Recorded data:
---

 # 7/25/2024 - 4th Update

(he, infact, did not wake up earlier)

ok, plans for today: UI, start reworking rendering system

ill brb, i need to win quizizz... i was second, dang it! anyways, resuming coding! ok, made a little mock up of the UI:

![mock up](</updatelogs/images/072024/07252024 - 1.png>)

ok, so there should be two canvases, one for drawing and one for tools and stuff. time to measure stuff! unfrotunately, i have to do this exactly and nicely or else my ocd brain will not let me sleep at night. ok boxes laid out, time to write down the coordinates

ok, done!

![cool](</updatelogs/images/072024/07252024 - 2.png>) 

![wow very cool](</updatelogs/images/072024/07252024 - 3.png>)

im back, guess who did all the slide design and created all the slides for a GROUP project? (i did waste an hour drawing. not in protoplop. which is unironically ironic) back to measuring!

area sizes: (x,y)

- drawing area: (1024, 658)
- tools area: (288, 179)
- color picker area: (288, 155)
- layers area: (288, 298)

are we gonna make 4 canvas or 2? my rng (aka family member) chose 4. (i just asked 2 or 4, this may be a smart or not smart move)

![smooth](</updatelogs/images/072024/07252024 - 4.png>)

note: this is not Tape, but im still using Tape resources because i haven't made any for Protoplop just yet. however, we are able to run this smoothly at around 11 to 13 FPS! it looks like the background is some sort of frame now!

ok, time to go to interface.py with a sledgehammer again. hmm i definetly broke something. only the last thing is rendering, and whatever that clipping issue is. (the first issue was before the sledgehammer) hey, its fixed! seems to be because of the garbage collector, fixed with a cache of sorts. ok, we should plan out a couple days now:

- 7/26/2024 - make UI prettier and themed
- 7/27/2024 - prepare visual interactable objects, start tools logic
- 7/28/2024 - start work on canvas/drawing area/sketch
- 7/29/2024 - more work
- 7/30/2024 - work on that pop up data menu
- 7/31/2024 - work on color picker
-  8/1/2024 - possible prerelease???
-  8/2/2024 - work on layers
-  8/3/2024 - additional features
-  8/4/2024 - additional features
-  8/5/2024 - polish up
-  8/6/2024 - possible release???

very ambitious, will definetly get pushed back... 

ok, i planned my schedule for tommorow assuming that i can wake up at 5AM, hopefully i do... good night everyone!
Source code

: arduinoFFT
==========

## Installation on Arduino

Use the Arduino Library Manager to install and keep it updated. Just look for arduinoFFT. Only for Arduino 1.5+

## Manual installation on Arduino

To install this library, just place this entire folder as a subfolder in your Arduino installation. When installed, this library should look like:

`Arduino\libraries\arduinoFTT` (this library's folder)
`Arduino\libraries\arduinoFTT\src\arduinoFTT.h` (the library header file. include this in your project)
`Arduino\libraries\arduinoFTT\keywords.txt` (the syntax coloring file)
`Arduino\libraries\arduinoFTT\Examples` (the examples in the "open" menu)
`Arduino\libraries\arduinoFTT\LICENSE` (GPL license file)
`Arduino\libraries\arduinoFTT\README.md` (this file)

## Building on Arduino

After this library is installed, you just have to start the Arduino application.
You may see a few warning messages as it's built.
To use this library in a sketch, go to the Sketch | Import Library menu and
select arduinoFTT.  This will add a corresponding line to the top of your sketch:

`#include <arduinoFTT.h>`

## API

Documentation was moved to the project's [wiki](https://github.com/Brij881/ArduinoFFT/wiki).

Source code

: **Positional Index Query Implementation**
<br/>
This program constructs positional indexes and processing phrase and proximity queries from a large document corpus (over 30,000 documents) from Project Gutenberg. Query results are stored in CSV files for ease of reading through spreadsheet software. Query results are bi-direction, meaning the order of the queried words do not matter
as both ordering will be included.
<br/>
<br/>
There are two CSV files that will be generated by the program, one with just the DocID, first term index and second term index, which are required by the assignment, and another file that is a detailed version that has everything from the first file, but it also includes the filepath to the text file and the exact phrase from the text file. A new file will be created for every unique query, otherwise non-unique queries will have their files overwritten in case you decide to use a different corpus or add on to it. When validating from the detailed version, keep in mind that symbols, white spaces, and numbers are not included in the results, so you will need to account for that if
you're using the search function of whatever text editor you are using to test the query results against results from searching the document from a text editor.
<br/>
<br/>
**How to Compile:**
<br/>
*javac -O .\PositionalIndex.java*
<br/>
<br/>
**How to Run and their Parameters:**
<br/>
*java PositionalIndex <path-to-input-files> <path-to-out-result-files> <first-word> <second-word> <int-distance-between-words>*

---

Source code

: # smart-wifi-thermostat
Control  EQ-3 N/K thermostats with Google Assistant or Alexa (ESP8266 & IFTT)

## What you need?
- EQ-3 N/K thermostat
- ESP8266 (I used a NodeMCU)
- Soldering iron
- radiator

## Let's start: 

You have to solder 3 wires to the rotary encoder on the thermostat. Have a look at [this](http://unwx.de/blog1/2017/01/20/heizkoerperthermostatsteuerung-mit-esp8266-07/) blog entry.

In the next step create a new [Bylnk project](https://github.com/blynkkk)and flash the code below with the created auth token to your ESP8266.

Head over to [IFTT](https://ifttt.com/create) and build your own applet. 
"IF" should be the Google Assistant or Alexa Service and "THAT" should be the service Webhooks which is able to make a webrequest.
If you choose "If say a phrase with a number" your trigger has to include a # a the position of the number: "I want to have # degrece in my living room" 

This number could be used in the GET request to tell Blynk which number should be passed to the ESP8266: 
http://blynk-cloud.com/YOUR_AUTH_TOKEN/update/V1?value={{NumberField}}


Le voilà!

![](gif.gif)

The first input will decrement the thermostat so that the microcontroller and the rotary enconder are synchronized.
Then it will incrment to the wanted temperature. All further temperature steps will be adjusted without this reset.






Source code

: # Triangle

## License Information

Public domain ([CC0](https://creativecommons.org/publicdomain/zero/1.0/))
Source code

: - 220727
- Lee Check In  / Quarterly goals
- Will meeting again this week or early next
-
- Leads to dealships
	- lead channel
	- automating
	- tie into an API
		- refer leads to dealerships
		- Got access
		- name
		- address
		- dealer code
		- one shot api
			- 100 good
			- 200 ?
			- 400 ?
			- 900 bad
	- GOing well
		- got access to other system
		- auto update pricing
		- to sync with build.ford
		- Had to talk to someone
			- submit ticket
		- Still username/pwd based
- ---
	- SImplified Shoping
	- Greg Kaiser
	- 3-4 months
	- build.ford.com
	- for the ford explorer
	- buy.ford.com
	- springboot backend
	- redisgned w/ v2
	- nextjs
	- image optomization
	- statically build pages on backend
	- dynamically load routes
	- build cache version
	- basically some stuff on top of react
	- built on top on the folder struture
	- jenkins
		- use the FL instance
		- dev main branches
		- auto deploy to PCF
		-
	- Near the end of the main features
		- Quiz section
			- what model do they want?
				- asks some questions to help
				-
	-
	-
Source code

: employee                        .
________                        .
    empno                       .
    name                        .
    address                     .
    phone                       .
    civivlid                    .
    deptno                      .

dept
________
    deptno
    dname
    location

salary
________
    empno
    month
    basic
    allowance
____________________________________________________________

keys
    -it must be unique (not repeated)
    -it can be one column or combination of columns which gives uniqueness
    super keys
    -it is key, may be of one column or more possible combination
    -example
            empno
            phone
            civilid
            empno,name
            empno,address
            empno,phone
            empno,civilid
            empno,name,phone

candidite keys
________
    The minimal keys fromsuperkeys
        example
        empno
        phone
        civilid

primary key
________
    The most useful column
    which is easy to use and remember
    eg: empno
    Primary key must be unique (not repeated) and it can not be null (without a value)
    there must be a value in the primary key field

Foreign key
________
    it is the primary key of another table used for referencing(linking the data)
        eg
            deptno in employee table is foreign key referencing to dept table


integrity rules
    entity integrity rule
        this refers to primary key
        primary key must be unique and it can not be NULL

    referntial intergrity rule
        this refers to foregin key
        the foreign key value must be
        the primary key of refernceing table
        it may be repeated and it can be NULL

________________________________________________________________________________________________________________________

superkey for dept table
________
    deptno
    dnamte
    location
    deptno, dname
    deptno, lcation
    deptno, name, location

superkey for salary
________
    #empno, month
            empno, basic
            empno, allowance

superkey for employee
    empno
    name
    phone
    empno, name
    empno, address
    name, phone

---

TASK OBJECTIVE →
Extract exactly and only the lines above from the line containing "deptno in employee" through the line containing "it may be repeated and it can be NULL", both end lines included.

SOLUTION FOR THIS TASK →
            deptno in employee table is foreign key referencing to dept table


integrity rules
    entity integrity rule
        this refers to primary key
        primary key must be unique and it can not be NULL

    referntial intergrity rule
        this refers to foregin key
        the foreign key value must be
        the primary key of refernceing table
        it may be repeated and it can be NULL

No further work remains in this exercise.